In the present work, we revisit this issue with a special focus on disentangling the contributions of fundamental frequency and intensity to the perceived duration of a sound. We report the results of two forced choice experiments in which the listeners were asked to compare the durations and intensity levels, respectively, of two sounds varying simultaneously in multiple dimensions of duration, fundamental frequency and intensity. The possible confounds between fundamental frequency and intensity are addressed in two ways. First, the sounds presented to the participants have rich spectral content that is band pass filtered to a narrow spectral frequency range well separated from the fundamental frequency. This results in a pitch sensation that corresponds to the fundamental frequency although almost no energy is left at that frequency. This percept is sometimes named the missing fundamental phenomenon since the auditory nerve fibres corresponding to the fundamental are not encoding the signal.

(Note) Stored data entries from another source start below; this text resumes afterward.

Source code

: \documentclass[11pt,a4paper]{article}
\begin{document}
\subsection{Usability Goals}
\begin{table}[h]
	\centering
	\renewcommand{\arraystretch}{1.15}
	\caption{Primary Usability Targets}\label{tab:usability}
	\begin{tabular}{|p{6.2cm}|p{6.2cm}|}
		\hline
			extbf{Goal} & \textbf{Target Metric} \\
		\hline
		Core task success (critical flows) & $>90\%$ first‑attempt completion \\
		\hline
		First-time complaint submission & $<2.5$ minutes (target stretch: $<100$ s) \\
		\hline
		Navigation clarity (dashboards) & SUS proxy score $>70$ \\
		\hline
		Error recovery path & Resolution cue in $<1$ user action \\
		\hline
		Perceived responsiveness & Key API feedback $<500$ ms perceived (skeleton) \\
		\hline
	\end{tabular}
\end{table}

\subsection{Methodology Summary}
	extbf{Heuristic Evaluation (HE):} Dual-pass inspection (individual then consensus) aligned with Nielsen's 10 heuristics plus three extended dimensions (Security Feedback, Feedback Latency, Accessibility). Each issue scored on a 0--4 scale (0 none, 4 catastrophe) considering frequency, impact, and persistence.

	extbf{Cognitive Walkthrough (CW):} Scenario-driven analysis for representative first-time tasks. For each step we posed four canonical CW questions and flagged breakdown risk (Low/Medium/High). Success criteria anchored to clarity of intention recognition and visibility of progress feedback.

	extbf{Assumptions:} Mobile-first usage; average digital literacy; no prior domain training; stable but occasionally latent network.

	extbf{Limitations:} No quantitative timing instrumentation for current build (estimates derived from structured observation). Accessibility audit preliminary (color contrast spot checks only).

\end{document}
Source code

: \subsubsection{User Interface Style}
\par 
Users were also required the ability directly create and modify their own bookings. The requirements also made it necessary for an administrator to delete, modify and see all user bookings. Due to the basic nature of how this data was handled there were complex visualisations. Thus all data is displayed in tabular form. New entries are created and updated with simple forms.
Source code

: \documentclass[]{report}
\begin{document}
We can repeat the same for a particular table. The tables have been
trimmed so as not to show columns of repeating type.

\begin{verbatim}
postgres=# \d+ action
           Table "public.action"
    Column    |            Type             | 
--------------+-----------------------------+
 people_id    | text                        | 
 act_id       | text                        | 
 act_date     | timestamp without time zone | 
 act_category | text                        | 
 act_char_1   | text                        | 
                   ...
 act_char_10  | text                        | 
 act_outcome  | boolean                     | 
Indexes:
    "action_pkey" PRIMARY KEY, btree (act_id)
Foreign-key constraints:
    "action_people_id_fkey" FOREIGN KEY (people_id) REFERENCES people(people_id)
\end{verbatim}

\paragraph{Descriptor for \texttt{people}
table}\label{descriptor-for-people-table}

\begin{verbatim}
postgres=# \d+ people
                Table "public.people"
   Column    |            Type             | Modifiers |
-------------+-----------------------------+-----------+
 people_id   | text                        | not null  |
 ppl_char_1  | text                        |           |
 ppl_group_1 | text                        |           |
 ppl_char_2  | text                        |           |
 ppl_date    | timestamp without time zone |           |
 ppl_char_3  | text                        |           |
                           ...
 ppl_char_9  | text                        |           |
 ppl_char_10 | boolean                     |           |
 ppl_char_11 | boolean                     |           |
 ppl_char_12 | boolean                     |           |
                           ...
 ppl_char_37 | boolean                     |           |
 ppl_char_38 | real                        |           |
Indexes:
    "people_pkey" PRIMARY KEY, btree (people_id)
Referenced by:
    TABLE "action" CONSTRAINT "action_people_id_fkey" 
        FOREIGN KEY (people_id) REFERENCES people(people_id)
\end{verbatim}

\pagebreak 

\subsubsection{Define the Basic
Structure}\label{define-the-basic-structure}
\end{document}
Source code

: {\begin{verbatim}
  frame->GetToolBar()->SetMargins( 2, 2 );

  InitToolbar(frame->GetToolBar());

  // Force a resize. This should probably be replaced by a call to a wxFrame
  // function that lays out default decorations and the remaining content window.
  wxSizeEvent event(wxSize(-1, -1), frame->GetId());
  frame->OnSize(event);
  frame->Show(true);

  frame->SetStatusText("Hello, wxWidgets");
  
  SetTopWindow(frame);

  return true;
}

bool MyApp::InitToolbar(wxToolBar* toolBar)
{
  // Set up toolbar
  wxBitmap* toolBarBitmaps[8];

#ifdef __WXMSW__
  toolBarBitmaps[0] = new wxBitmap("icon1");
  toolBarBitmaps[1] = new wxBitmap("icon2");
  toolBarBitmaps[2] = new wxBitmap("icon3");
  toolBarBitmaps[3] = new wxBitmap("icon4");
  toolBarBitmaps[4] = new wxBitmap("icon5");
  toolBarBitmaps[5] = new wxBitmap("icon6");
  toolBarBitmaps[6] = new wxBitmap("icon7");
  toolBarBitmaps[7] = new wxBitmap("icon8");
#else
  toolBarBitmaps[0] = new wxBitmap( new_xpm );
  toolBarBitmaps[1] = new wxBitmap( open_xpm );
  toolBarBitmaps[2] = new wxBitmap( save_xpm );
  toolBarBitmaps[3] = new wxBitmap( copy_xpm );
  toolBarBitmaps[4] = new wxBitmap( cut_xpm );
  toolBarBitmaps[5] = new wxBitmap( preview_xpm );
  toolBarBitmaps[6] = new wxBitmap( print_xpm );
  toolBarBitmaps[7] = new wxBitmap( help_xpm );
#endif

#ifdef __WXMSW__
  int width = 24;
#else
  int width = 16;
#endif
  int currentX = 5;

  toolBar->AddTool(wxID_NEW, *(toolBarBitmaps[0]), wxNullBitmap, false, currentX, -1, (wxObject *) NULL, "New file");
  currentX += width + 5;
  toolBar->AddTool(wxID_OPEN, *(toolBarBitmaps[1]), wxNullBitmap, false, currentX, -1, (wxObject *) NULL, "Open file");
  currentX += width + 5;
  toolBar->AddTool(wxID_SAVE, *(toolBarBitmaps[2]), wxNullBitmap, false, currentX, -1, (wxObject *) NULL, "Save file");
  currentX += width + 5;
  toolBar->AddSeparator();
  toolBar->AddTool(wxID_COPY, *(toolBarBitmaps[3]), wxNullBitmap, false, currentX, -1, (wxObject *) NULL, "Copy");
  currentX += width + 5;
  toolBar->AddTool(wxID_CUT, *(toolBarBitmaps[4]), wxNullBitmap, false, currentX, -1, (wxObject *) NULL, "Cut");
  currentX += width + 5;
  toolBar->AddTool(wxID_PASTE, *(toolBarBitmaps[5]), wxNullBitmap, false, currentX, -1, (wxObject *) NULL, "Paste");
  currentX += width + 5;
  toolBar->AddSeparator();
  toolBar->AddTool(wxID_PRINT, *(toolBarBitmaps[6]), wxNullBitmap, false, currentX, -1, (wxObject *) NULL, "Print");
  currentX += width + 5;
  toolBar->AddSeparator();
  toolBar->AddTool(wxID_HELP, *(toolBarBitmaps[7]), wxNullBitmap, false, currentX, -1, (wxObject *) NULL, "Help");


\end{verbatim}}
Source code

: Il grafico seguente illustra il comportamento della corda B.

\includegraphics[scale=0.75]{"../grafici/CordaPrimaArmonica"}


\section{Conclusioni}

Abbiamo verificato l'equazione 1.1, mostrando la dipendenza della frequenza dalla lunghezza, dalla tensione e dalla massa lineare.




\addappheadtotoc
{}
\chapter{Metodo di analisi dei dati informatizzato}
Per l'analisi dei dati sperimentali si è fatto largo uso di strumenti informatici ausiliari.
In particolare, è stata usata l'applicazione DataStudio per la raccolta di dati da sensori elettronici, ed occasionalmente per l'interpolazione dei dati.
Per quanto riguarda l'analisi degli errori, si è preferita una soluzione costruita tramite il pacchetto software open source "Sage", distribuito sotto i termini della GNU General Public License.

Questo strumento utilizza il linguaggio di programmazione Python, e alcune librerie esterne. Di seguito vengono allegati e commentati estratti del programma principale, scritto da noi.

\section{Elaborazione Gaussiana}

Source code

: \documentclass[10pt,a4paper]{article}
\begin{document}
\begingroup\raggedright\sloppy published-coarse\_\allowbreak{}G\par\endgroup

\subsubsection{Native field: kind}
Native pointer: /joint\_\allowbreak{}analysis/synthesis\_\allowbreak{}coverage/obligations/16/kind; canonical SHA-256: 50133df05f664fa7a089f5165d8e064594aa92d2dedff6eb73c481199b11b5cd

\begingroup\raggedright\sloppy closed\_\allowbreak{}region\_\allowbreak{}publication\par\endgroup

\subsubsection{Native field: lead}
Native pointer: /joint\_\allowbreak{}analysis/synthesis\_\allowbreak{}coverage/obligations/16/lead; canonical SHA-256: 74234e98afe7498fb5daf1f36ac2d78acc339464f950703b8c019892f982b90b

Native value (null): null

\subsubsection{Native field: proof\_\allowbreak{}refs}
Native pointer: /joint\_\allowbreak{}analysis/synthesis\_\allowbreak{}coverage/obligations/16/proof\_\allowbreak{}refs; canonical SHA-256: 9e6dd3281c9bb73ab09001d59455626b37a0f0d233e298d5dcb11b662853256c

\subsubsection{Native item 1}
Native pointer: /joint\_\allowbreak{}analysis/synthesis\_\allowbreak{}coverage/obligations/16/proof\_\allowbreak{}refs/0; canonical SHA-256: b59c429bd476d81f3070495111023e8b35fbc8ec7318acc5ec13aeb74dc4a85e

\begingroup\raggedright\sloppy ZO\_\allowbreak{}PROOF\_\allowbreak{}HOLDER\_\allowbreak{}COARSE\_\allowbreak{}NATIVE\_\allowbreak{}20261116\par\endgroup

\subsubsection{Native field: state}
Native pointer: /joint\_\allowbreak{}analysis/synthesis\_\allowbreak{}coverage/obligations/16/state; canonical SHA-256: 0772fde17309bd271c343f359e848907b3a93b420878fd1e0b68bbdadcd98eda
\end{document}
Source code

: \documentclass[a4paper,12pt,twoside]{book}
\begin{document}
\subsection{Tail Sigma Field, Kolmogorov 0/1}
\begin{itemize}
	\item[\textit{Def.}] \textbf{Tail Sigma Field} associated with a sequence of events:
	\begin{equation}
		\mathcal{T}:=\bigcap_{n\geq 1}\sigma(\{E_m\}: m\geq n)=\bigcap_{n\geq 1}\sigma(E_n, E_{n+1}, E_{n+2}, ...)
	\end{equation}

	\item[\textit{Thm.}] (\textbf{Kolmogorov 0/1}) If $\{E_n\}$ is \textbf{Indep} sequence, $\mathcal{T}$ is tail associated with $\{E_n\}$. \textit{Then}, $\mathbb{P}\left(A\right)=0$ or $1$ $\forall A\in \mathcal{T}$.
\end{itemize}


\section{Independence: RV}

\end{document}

Instead, the amplitude modulated movement of the basilar membrane at the band pass frequencies conveys the information with slow oscillations corresponding to the fundamental. Second, using logistic linear regression analysis, the effects of fundamental frequency on both duration and intensity judgments are quantified. Comparing these influences allows us to evaluate whether the contribution of fundamental frequency to loudness is sufficient to explain its effect on duration perception.



In a pilot phase and in an earlier work where similar stimuli were used, the fundamental frequency had an impact on duration judgments of each participant (Šimko et al., 2015). Since every individual recruited for the study was expected to show fundamental frequency modulation of the duration judgment on an individual level, there was no constraint to the minimum sample size. If a participant was not affected by fundamental frequency in their duration judgments, they would be excluded from the analyses since the experimental question for these individuals would not make sense.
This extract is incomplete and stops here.